SUPPLIED RECORDS.
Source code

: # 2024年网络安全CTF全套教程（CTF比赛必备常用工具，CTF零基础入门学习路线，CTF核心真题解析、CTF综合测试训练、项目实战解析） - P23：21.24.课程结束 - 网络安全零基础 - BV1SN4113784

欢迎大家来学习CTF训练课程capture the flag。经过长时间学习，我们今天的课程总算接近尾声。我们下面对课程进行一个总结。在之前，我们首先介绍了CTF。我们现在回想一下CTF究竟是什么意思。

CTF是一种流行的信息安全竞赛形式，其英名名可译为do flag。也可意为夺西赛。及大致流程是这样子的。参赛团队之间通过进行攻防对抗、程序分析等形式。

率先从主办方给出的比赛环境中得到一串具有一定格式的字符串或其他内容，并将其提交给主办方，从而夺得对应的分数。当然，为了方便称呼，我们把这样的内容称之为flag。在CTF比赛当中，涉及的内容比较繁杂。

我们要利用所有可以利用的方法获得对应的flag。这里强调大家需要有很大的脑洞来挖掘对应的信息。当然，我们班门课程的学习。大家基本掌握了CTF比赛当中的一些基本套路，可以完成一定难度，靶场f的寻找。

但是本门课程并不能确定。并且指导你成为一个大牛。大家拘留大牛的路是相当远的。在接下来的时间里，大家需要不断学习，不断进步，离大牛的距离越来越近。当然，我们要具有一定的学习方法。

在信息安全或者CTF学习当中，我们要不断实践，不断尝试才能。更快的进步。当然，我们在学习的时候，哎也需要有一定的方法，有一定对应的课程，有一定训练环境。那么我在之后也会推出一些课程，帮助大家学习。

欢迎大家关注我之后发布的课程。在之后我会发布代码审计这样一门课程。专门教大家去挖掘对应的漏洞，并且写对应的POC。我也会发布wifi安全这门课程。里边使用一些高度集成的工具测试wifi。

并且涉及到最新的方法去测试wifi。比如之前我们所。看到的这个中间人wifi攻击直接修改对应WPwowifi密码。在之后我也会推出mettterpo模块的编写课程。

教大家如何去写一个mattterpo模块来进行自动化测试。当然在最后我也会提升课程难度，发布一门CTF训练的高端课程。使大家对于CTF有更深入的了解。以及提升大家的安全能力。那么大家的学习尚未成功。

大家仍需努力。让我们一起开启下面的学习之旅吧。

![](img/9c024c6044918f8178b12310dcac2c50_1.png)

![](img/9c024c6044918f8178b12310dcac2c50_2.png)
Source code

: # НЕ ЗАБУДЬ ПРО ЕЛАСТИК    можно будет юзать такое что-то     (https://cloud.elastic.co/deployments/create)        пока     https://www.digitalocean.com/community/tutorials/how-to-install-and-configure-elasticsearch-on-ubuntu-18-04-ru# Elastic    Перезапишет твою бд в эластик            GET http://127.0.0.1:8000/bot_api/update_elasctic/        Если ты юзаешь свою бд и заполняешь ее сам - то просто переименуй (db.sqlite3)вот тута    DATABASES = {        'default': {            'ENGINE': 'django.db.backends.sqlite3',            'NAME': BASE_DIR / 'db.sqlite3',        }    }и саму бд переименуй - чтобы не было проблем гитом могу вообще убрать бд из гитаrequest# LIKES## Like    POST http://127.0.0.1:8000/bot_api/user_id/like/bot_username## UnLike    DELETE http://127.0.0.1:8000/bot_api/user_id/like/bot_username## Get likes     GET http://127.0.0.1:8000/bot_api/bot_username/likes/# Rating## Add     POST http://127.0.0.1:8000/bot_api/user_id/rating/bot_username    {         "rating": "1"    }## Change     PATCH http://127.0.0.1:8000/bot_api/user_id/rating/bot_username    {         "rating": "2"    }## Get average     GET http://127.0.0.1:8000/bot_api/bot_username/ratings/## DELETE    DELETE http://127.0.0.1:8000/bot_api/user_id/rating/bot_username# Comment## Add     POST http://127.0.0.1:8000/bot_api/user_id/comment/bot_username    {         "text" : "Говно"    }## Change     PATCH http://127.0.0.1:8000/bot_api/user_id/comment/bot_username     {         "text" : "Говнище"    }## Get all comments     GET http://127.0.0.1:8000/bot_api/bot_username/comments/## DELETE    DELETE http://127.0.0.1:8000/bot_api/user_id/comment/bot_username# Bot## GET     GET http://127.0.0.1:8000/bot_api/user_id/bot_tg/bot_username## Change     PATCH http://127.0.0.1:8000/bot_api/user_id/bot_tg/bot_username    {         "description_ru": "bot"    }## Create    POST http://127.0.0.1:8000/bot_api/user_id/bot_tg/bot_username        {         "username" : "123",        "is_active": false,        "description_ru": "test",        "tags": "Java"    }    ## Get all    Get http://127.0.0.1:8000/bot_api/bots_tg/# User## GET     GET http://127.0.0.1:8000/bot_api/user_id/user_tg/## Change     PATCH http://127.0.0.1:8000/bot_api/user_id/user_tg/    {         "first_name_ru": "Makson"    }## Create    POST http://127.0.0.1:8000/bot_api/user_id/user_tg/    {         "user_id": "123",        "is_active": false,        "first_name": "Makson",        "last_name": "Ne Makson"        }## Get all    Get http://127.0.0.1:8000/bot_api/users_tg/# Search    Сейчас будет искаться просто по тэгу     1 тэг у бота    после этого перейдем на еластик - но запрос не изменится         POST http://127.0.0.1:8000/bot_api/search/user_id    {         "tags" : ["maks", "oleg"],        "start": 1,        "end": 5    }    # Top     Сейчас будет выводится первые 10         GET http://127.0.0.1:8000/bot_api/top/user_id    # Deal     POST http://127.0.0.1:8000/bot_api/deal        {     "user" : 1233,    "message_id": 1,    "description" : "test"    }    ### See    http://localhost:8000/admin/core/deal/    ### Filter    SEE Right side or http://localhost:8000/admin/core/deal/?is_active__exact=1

WHAT NEEDS TO BE DONE.
Provide an exact reproduction of all the entries shown above.

RESPONSE AREA.
Source code

: # 2024年网络安全CTF全套教程（CTF比赛必备常用工具，CTF零基础入门学习路线，CTF核心真题解析、CTF综合测试训练、项目实战解析） - P23：21.24.课程结束 - 网络安全零基础 - BV1SN4113784

欢迎大家来学习CTF训练课程capture the flag。经过长时间学习，我们今天的课程总算接近尾声。我们下面对课程进行一个总结。在之前，我们首先介绍了CTF。我们现在回想一下CTF究竟是什么意思。

CTF是一种流行的信息安全竞赛形式，其英名名可译为do flag。也可意为夺西赛。及大致流程是这样子的。参赛团队之间通过进行攻防对抗、程序分析等形式。

率先从主办方给出的比赛环境中得到一串具有一定格式的字符串或其他内容，并将其提交给主办方，从而夺得对应的分数。当然，为了方便称呼，我们把这样的内容称之为flag。在CTF比赛当中，涉及的内容比较繁杂。

我们要利用所有可以利用的方法获得对应的flag。这里强调大家需要有很大的脑洞来挖掘对应的信息。当然，我们班门课程的学习。大家基本掌握了CTF比赛当中的一些基本套路，可以完成一定难度，靶场f的寻找。

但是本门课程并不能确定。并且指导你成为一个大牛。大家拘留大牛的路是相当远的。在接下来的时间里，大家需要不断学习，不断进步，离大牛的距离越来越近。当然，我们要具有一定的学习方法。

在信息安全或者CTF学习当中，我们要不断实践，不断尝试才能。更快的进步。当然，我们在学习的时候，哎也需要有一定的方法，有一定对应的课程，有一定训练环境。那么我在之后也会推出一些课程，帮助大家学习。

欢迎大家关注我之后发布的课程。在之后我会发布代码审计这样一门课程。专门教大家去挖掘对应的漏洞，并且写对应的POC。我也会发布wifi安全这门课程。里边使用一些高度集成的工具测试wifi。

并且涉及到最新的方法去测试wifi。比如之前我们所。看到的这个中间人wifi攻击直接修改对应WPwowifi密码。在之后我也会推出mettterpo模块的编写课程。

教大家如何去写一个mattterpo模块来进行自动化测试。当然在最后我也会提升课程难度，发布一门CTF训练的高端课程。使大家对于CTF有更深入的了解。以及提升大家的安全能力。那么大家的学习尚未成功。

大家仍需努力。让我们一起开启下面的学习之旅吧。

![](img/9c024c6044918f8178b12310dcac2c50_1.png)

![](img/9c024c6044918f8178b12310dcac2c50_2.png)
Source code

: # НЕ ЗАБУДЬ ПРО ЕЛАСТИК    можно будет юзать такое что-то     (https://cloud.elastic.co/deployments/create)        пока     https://www.digitalocean.com/community/tutorials/how-to-install-and-configure-elasticsearch-on-ubuntu-18-04-ru# Elastic    Перезапишет твою бд в эластик            GET http://127.0.0.1:8000/bot_api/update_elasctic/        Если ты юзаешь свою бд и заполняешь ее сам - то просто переименуй (db.sqlite3)вот тута    DATABASES = {        'default': {            'ENGINE': 'django.db.backends.sqlite3',            'NAME': BASE_DIR / 'db.sqlite3',        }    }и саму бд переименуй - чтобы не было проблем гитом могу вообще убрать бд из гитаrequest# LIKES## Like    POST http://127.0.0.1:8000/bot_api/user_id/like/bot_username## UnLike    DELETE http://127.0.0.1:8000/bot_api/user_id/like/bot_username## Get likes     GET http://127.0.0.1:8000/bot_api/bot_username/likes/# Rating## Add     POST http://127.0.0.1:8000/bot_api/user_id/rating/bot_username    {         "rating": "1"    }## Change     PATCH http://127.0.0.1:8000/bot_api/user_id/rating/bot_username    {         "rating": "2"    }## Get average     GET http://127.0.0.1:8000/bot_api/bot_username/ratings/## DELETE    DELETE http://127.0.0.1:8000/bot_api/user_id/rating/bot_username# Comment## Add     POST http://127.0.0.1:8000/bot_api/user_id/comment/bot_username    {         "text" : "Говно"    }## Change     PATCH http://127.0.0.1:8000/bot_api/user_id/comment/bot_username     {         "text" : "Говнище"    }## Get all comments     GET http://127.0.0.1:8000/bot_api/bot_username/comments/## DELETE    DELETE http://127.0.0.1:8000/bot_api/user_id/comment/bot_username# Bot## GET     GET http://127.0.0.1:8000/bot_api/user_id/bot_tg/bot_username## Change     PATCH http://127.0.0.1:8000/bot_api/user_id/bot_tg/bot_username    {         "description_ru": "bot"    }## Create    POST http://127.0.0.1:8000/bot_api/user_id/bot_tg/bot_username        {         "username" : "123",        "is_active": false,        "description_ru": "test",        "tags": "Java"    }    ## Get all    Get http://127.0.0.1:8000/bot_api/bots_tg/# User## GET     GET http://127.0.0.1:8000/bot_api/user_id/user_tg/## Change     PATCH http://127.0.0.1:8000/bot_api/user_id/user_tg/    {         "first_name_ru": "Makson"    }## Create    POST http://127.0.0.1:8000/bot_api/user_id/user_tg/    {         "user_id": "123",        "is_active": false,        "first_name": "Makson",        "last_name": "Ne Makson"        }## Get all    Get http://127.0.0.1:8000/bot_api/users_tg/# Search    Сейчас будет искаться просто по тэгу     1 тэг у бота    после этого перейдем на еластик - но запрос не изменится         POST http://127.0.0.1:8000/bot_api/search/user_id    {         "tags" : ["maks", "oleg"],        "start": 1,        "end": 5    }    # Top     Сейчас будет выводится первые 10         GET http://127.0.0.1:8000/bot_api/top/user_id    # Deal     POST http://127.0.0.1:8000/bot_api/deal        {     "user" : 1233,    "message_id": 1,    "description" : "test"    }    ### See    http://localhost:8000/admin/core/deal/    ### Filter    SEE Right side or http://localhost:8000/admin/core/deal/?is_active__exact=1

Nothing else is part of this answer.